Has anyone even thought of the billions of dollars our government will save ENDING Medicaid AND Medicare and the saving in lives and Emergency Room visits!!!??? And have you even thought of the lives saved and $$$ in bringing Medicine into the 21st century by using Preventive Medicine to the forefront and NOT an afterthought...Think about it!

    #2.1 - Fri Mar 16, 2012 9:25 PM EDT

    Bobby-T -- why do you assume that ObamaCare will save lives and lower costs? Take a look at Europe if you want to see our future. Or Canada. It's pretty easy to get into a clinic for a primary care visit to be seen by a doctor we would call a PA here. Yes, most English "doctors" have about the same amount of training as a physician's assistant in the US. They're cheap (they work on salary and usually need a second job to pay the rent) and they miss things and when they do find somethng, they have to refer to a specialist. My cousin (a real-life doctor) exchanged with a French doctor a couple of decades ago. When he arrived in France, he had a long waiting list of neurology clients. At the end of the two years, 60 percent of those who had been on his waiting list had died and the majority of those deaths were for completely treatable conditions, if they're found early enough. The patients died because they had to wait a very long time for treatment because Rick had a long waiting list. That's standard through all the countries with "universal" health care. You have universal health INSURANCE, but you can't actually get care if you have anything that really needs a real doctor to treat it. You don't have to believe me. Just google it. Try something like "stroke care efficacy in Europe". That brought up several interesting articles that show that the rhetoric the Obama-ites like to tout about doesn't work out so well in practice. They can say anything they want, but reality proves they're wrong.
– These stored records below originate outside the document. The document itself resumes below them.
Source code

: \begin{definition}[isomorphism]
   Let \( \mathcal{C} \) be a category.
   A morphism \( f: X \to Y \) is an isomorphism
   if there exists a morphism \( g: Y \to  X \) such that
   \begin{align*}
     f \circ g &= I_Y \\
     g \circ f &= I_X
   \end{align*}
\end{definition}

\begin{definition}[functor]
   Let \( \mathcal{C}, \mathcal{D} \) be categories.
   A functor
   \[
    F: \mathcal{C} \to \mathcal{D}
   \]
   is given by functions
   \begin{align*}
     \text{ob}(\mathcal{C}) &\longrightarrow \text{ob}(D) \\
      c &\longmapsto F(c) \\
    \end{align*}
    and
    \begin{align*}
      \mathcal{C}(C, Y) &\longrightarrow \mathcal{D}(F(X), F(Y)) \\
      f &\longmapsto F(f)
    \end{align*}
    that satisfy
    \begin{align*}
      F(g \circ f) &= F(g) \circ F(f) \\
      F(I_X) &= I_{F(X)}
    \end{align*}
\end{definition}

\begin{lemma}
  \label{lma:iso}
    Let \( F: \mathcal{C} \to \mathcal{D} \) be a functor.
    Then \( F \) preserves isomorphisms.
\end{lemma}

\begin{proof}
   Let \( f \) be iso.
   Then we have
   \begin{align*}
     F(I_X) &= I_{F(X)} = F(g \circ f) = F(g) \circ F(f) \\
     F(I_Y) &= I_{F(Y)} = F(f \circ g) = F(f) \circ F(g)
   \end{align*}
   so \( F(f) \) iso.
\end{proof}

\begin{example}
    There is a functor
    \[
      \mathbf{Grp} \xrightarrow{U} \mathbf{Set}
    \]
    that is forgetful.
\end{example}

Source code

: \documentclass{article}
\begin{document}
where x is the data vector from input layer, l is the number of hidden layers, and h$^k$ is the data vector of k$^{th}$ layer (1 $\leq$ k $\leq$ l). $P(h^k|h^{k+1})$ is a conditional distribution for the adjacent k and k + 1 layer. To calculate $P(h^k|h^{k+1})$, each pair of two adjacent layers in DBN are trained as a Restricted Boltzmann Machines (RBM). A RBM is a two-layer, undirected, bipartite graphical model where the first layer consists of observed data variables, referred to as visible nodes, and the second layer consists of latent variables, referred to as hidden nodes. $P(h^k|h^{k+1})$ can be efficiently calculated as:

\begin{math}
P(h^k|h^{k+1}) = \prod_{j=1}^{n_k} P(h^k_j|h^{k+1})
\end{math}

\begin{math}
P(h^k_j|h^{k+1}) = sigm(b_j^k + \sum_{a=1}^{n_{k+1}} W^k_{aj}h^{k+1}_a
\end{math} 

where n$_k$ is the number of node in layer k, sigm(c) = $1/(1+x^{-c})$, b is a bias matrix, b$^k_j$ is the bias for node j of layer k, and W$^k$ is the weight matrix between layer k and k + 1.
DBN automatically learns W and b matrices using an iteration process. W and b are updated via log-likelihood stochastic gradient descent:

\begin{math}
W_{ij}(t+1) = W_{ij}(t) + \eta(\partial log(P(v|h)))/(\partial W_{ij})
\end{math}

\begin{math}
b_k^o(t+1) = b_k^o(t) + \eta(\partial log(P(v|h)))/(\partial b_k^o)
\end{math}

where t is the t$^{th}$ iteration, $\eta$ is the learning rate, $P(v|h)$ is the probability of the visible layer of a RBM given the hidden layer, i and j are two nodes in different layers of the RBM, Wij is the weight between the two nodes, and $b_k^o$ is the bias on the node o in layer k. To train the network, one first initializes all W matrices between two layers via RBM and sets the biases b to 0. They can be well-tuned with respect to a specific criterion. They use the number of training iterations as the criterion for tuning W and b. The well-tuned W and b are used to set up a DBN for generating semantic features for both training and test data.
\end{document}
    I'd rather have to pay for my health care directly and have access to it than have to pay for health insurance (estimated to go up 60% over the next half decade, btw) and not have access to medical treatment when I need it. Come to think of it, if I'm paying for overpriced insurance, I won't even have the option to pay an off-the-books doctor to treat me when the insurance denies the coverage -- which is another dirty little secret about European health coverage they don't tell you.

      #2.2 - Fri Mar 16, 2012 11:42 PM EDT
      Reply

      No, Romney was never in favor of a federal mandate.

      The Universal health plan in Massachusetts was in the works before Romney was even governor there, too.

      Most Americans, by now, understand there is a HUGE difference between a 70 page universal health plan

      for one-state-only--- and --- a 2,200 page Federal mandate that includes new taxes, regulations, laws for the Entire Country !

        Reply#3 - Thu Mar 15, 2012 11:48 AM EDT

        You could do 70 pages in MA, because you did not have to pay for the bill, and having a new insurance plan for pre-existing conditions, and adjusting Medicare, Medicaid, etc. Congress may also use bigger type.

        Part of the idea was to reduce the part of our GNP that goes to healthcare--from 16% and projected to go much higher--to something lower. (In Canada, where they have a "single-payer" plan like Medicare, it takes about 8% of GNP.)

        Additional healthcare costs were estimated to add $1,500 to the price of every car made in the US--which is why we were making more cars in Canada than in Michigan and Ohio. (Canada has much higher tax rates.)

        A mandate is the most conservative way to have universal healthcare--if you smoke, drink to excess & have other bad habits, you pay more.

          Reply#4 - Thu Mar 15, 2012 1:22 PM EDT

          Bigger print. Makes sense.

            Reply#5 - Fri Mar 16, 2012 8:49 PM EDT

            Bring in ObamaCare...end Medicaid/Medicare and uneccessary Emergency Room visits, will save lives and billions of $$...THINK ABOUT IT!